Oral Steroids for Otitis Media with Effusion: Not Recommended
Oral steroids should NOT be used for treating otitis media with effusion (OME) in children, as current evidence demonstrates they are ineffective, not cost-effective, and lack of efficacy is explicitly stated in clinical practice guidelines. 1
Guideline-Based Recommendations
The American Academy of Otolaryngology-Head and Neck Surgery Foundation's 2016 Clinical Practice Guideline on OME explicitly states that medical treatments such as steroids are ineffective or may cause adverse effects and therefore should not be used. 1
Key Evidence Against Steroid Use
The most recent high-quality randomized controlled trial (OSTRICH, 2018) involving 389 children aged 2-8 years found no statistically significant benefit from a 7-day course of oral prednisolone (20-30 mg daily) compared to placebo. 2
At 5 weeks, only 39.9% of steroid-treated children achieved satisfactory hearing versus 32.8% in the placebo group (absolute difference 7.1%, 95% CI -2.8% to 16.8%), which was not statistically significant. 2
The economic analysis demonstrated that oral steroids were more expensive and accrued fewer quality-adjusted life-years than standard care, making them not cost-effective. 2
Any apparent small benefit is likely of questionable clinical significance and cannot justify routine use. 2
Recommended Management Approach
The evidence-based approach for OME management is watchful waiting for 3 months, as OME resolves spontaneously in most children within this timeframe. 1
Specific Management Algorithm:
Initial 3-month observation period for children with OME who are not at particular risk for speech, language, or learning problems. 1
Ventilation tubes are the intervention of choice for children with persistent OME and documented hearing difficulties after 3 months of watchful waiting. 1
Adenoidectomy (with or without tubes) is most beneficial in children ≥4 years of age with persistent OME. 1
Nasal balloon auto-inflation may be considered during the watchful waiting period, with a number needed to treat of 9 for clearing middle ear effusion in school-aged children. 1, 3
Important Caveats
Contradictory Older Evidence
While some older, smaller studies from the 1990s suggested potential benefit from oral steroids combined with antibiotics 4, 5, these findings have been superseded by the large, well-designed OSTRICH trial which definitively showed no clinically meaningful benefit. 2
Intranasal Steroids
Intranasal corticosteroids are also ineffective for OME and should not be used, despite one small study showing some benefit in children with adenoid hypertrophy. 1
Intratympanic Steroids
While one small study suggested potential benefit from intratympanic steroid injections 6, this approach is not recommended in current guidelines and requires further validation before clinical adoption. 1
Natural History Consideration
OME has a high rate of spontaneous resolution, particularly in children with documented hearing loss and symptoms for at least 3 months, which explains why the placebo group in the OSTRICH trial showed 32.8% resolution at 5 weeks. 2 This favorable natural history supports the watchful waiting approach over pharmacologic intervention.
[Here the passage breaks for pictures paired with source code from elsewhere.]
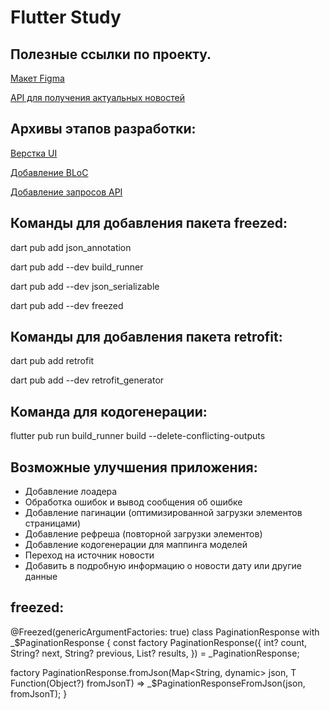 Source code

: # Flutter Study

Полезные ссылки по проекту.
---

[Макет Figma](https://www.figma.com/file/4EiIlmS0PdOUSq5Wm2KLD0/News-App?type=design&node-id=1023%3A6915&mode=design&t=IFxOOnJJEZPPNcp1-1)

[API для получения актуальных новостей](https://api.spaceflightnewsapi.net/v4/docs/#/articles/articles_list)

Архивы этапов разработки:
---
[Верстка UI](https://drive.google.com/drive/folders/1uASYbQYD7qloy27v3Loe8mBNa5z4liYZ?usp=sharing)

[Добавление BLoC](https://drive.google.com/drive/folders/1A9PBBhVFkSXBesjVbcH4Hfu1YCQ2zX7m?usp=sharing)

[Добавление запросов API](https://drive.google.com/drive/folders/1N7t_ruMm9j1NVmOsesIGSwFPm0b3q_gZ?usp=sharing)

Команды для добавления пакета freezed:
---

dart pub add json_annotation


dart pub add --dev build_runner


dart pub add --dev json_serializable


dart pub add --dev freezed


Команды для добавления пакета retrofit:
---

dart pub add retrofit 


dart pub add --dev retrofit_generator


Команда для кодогенерации:
---
flutter pub run build_runner build --delete-conflicting-outputs

Возможные улучшения приложения:
---
+ Добавление лоадера
+ Обработка ошибок и вывод сообщения об ошибке
+ Добавление пагинации (оптимизированной загрузки элементов страницами)
+ Добавление рефреша (повторной загрузки элементов)
+ Добавление кодогенерации для маппинга моделей
+ Переход на источник новости
+ Добавить в подробную информацию о новости дату или другие данные


freezed:
---
@Freezed(genericArgumentFactories: true)
class PaginationResponse<T> with _$PaginationResponse<T> {
  const factory PaginationResponse({
    int? count,
    String? next,
    String? previous,
    List<T>? results,
  }) = _PaginationResponse;

  factory PaginationResponse.fromJson(Map<String, dynamic> json, T Function(Object?) fromJsonT) =>
      _$PaginationResponseFromJson(json, fromJsonT);
}

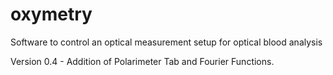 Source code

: # oxymetry
Software to control an optical measurement setup for optical blood analysis

Version 0.4 -  Addition of Polarimeter Tab and Fourier Functions.
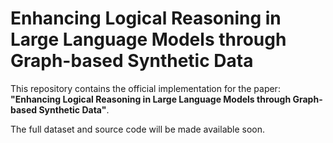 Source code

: # Enhancing Logical Reasoning in Large Language Models through Graph-based Synthetic Data
This repository contains the official implementation for the paper:  **"Enhancing Logical Reasoning in Large Language Models through Graph-based Synthetic Data"**.


The full dataset and source code will be made available soon.
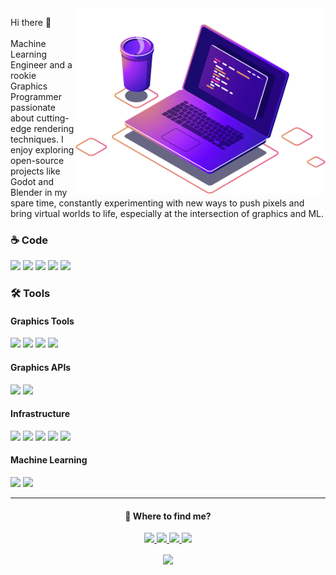 <img src="https://github.com/viniciusmorgado/viniciusmorgado/blob/master/Assets/computer-illustration.png" width="400px" align="right" alt="Computer">
<p align="left"> 
Hi there 👋<br/></br>
Machine Learning Engineer and a rookie Graphics Programmer passionate about cutting-edge rendering techniques. I enjoy exploring open-source projects like Godot and Blender in my spare time, constantly experimenting with new ways to push pixels and bring virtual worlds to life, especially at the intersection of graphics and ML.
</p>
<h3>☕ Code</h3>
<p align="left">
  <a href="https://github.com/viniciusmorgado?tab=repositories&q=&type=&language=c%23&sort="><img src="https://img.shields.io/badge/.NET-512BD4?style=for-the-badge&logo=dotnet&logoColor=white" /></a>
  <a href="https://github.com/viniciusmorgado?tab=repositories&q=&type=&language=rust&sort="><img src="https://img.shields.io/badge/Rust-000000?style=for-the-badge&logo=rust&logoColor=white" /></a>
  <a href="https://github.com/viniciusmorgado?tab=repositories&q=&type=&language=c%2B%2B&sort="><img src="https://img.shields.io/badge/C++-00599C?style=for-the-badge&logo=c%2B%2B&logoColor=white" /></a>
  <a href="https://github.com/viniciusmorgado?tab=repositories&q=&type=&language=python&sort="><img src="https://img.shields.io/badge/Python-3776AB?style=for-the-badge&logo=python&logoColor=white" /></a>
  <a href="https://github.com/viniciusmorgado?tab=repositories&q=&type=&language=typescript&sort="><img src="https://img.shields.io/badge/TypeScript-3178C6?style=for-the-badge&logo=typescript&logoColor=white" /></a>
</p>
<h3>🛠️ Tools</h3>
<h4>Graphics Tools</h4>
<p align="left">
  <a href="https://godotengine.org/"><img src="https://img.shields.io/badge/Godot-478CBF?style=for-the-badge&logo=godot-engine&logoColor=white" /></a>
  <a href="https://bevyengine.org/"><img src="https://img.shields.io/badge/Bevy-F23182?style=for-the-badge&logo=bevy&logoColor=white" /></a>
  <a href="https://www.unrealengine.com/"><img src="https://img.shields.io/badge/Unreal%20Engine-0E1128?style=for-the-badge&logo=unrealengine&logoColor=white" /></a>
  <a href="https://www.blender.org/"><img src="https://img.shields.io/badge/Blender-F5792A?style=for-the-badge&logo=blender&logoColor=white" /></a>
</p>
<h4>Graphics APIs</h4>
<p align="left">
  <a href="https://www.vulkan.org/"><img src="https://img.shields.io/badge/Vulkan-E34F26?style=for-the-badge&logo=vulkan&logoColor=white" /></a>
  <a href="https://www.opengl.org/"><img src="https://img.shields.io/badge/OpenGL-5586A4?style=for-the-badge&logo=opengl&logoColor=white" /></a>
</p>
<h4>Infrastructure</h4>
<p align="left">
  <a href="https://aws.amazon.com/"><img src="https://custom-icon-badges.demolab.com/badge/AWS-%23FF9900.svg?style=for-the-badge&logo=aws&logoColor=white"/></a>
  <a href="https://git-scm.com/"><img src="https://img.shields.io/badge/Git-F05032?style=for-the-badge&logo=git&logoColor=white" /></a>
  <a href="https://www.docker.com/"><img src="https://img.shields.io/badge/Docker-2496ED?style=for-the-badge&logo=docker&logoColor=white" /></a>
  <a href="https://kubernetes.io/"><img src="https://img.shields.io/badge/Kubernetes-326CE5?style=for-the-badge&logo=kubernetes&logoColor=white" /></a>
  <a href="https://www.terraform.io/"><img src="https://img.shields.io/badge/Terraform-623CE4?style=for-the-badge&logo=terraform&logoColor=white" /></a>
</p>
<h4>Machine Learning</h4>
<p align="left">
  <a href="https://scikit-learn.org/"><img src="https://img.shields.io/badge/Scikit--Learn-F7931E?style=for-the-badge&logo=scikit-learn&logoColor=white" /></a>
  <a href="https://pytorch.org/"><img src="https://img.shields.io/badge/PyTorch-EE4C2C?style=for-the-badge&logo=pytorch&logoColor=white" /></a>
</p>
<hr />
<div align="center">
<h4>💌 Where to find me?</h4>
<p align="center">
  <a href="mailto:contactme.sapling852@passmail.net">
    <img src="https://img.shields.io/badge/Proton%20Mail-6D4AFF?logo=protonmail&logoColor=fff" />
  </a>
  <a href="https://substack.com/@veeland">
    <img src="https://img.shields.io/badge/Substack-FF6719?logo=substack&logoColor=fff" />
  </a>
  <a href="https://www.linkedin.com/in/viniciusdonatto/">
    <img src="https://custom-icon-badges.demolab.com/badge/LinkedIn-0A66C2?logo=linkedin-white&logoColor=fff" />
  </a>
  <a href="https://huggingface.co/viniciusmorgado">
    <img src="https://img.shields.io/badge/Hugging%20Face-FFD21E?logo=huggingface&logoColor=000" />
  </a>
</p>
<img src="https://github-readme-stats.vercel.app/api/top-langs/?username=viniciusmorgado&layout=compact&hide=CSS,PowerShell,HTML,Shell,Nix,Makefile,JavaScript,Batchfile,HCL,RenderScript" width="350px" align="center" />
</div>
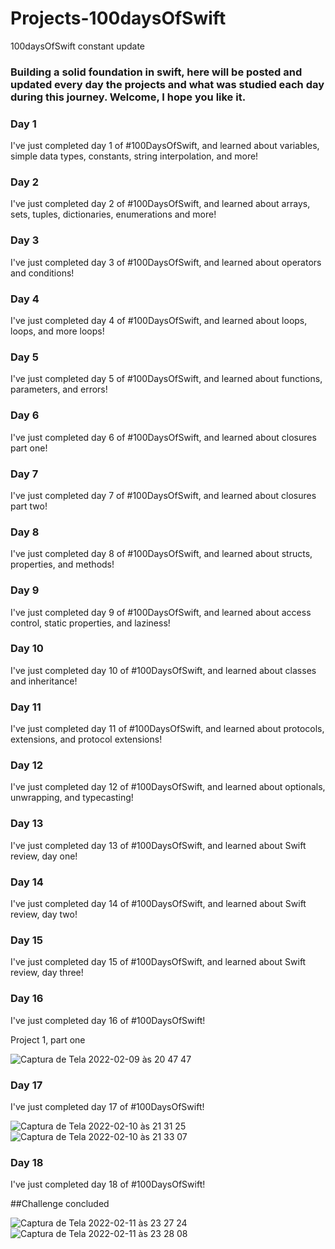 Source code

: # Projects-100daysOfSwift
100daysOfSwift constant update

### Building a solid foundation in swift, here will be posted and updated every day the projects and what was studied each day during this journey. Welcome, I hope you like it.

### Day 1

I've just completed day 1 of #100DaysOfSwift, and learned about variables, simple data types, constants, string interpolation, and more!

### Day 2

I've just completed day 2 of #100DaysOfSwift, and learned about arrays, sets, tuples, dictionaries, enumerations and more!

### Day 3

I've just completed day 3 of #100DaysOfSwift, and learned about operators and conditions!

### Day 4

I've just completed day 4 of #100DaysOfSwift, and learned about loops, loops, and more loops!

### Day 5

I've just completed day 5 of #100DaysOfSwift, and learned about functions, parameters, and errors!

### Day 6

I've just completed day 6 of #100DaysOfSwift, and learned about closures part one!

### Day 7

I've just completed day 7 of #100DaysOfSwift, and learned about closures part two!

### Day 8

I've just completed day 8 of #100DaysOfSwift, and learned about structs, properties, and methods!

### Day 9

I've just completed day 9 of #100DaysOfSwift, and learned about access control, static properties, and laziness!

### Day 10

I've just completed day 10 of #100DaysOfSwift, and learned about classes and inheritance!

### Day 11

I've just completed day 11 of #100DaysOfSwift, and learned about protocols, extensions, and protocol extensions!

### Day 12

I've just completed day 12 of #100DaysOfSwift, and learned about optionals, unwrapping, and typecasting!

### Day 13

I've just completed day 13 of #100DaysOfSwift, and learned about Swift review, day one!

### Day 14

I've just completed day 14 of #100DaysOfSwift, and learned about Swift review, day two!

### Day 15

I've just completed day 15 of #100DaysOfSwift, and learned about Swift review, day three!

### Day 16

I've just completed day 16 of #100DaysOfSwift!

Project 1, part one

![Captura de Tela 2022-02-09 às 20 47 47](https://user-images.githubusercontent.com/67661998/153309977-d4c947ac-c92c-4fc0-8bac-63d7d4167675.png)

### Day 17

I've just completed day 17 of #100DaysOfSwift!

![Captura de Tela 2022-02-10 às 21 31 25](https://user-images.githubusercontent.com/67661998/153520034-d60dd97f-0e6a-4af1-9b98-2d479768ae56.png)       ![Captura de Tela 2022-02-10 às 21 33 07](https://user-images.githubusercontent.com/67661998/153520104-92a721c1-bb0e-4ffd-b52e-7fd8ac36f003.png)

### Day 18

I've just completed day 18 of #100DaysOfSwift!

##Challenge concluded

![Captura de Tela 2022-02-11 às 23 27 24](https://user-images.githubusercontent.com/67661998/153693078-51644253-5b82-4e43-8834-fb7e96128c1a.png)  ![Captura de Tela 2022-02-11 às 23 28 08](https://user-images.githubusercontent.com/67661998/153693101-dc4d136a-0fd7-4390-98e4-9a7a2347d07f.png)


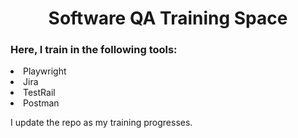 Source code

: <h1 align="center"> Software QA Training Space </h1>

<h3>Here, I train in the following tools:</h3>

<p>
  <li>Playwright</li>
  <li>Jira</li>
  <li>TestRail</li>
  <li>Postman</li>
</p>

<p>I update the repo as my training progresses.</p>

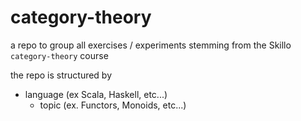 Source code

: # category-theory
a repo to group all exercises / experiments stemming from the Skillo `category-theory` course

the repo is structured by
- language (ex Scala, Haskell, etc...)
  - topic (ex. Functors, Monoids, etc...)
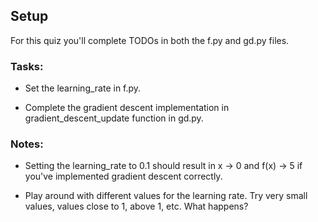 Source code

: ## Setup

For this quiz you'll complete TODOs in both the f.py and gd.py files.

### Tasks:

+ Set the learning_rate in f.py.

+ Complete the gradient descent implementation in gradient_descent_update function in gd.py.

### Notes:

+ Setting the learning_rate to 0.1 should result in x -> 0 and f(x) -> 5 if you've implemented gradient descent correctly.

+ Play around with different values for the learning rate. Try very small values, values close to 1, above 1, etc. What happens?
When Steroids ARE Indicated for Ear Conditions
Oral steroids DO have a role in sudden sensorineural hearing loss (SSNHL), not OME. For SSNHL, prednisone 1 mg/kg/day (maximum 60 mg/day) for 7-14 days followed by a taper is recommended, ideally initiated within the first 14 days of symptom onset. 1, 7 This is a completely different condition from OME and should not be confused.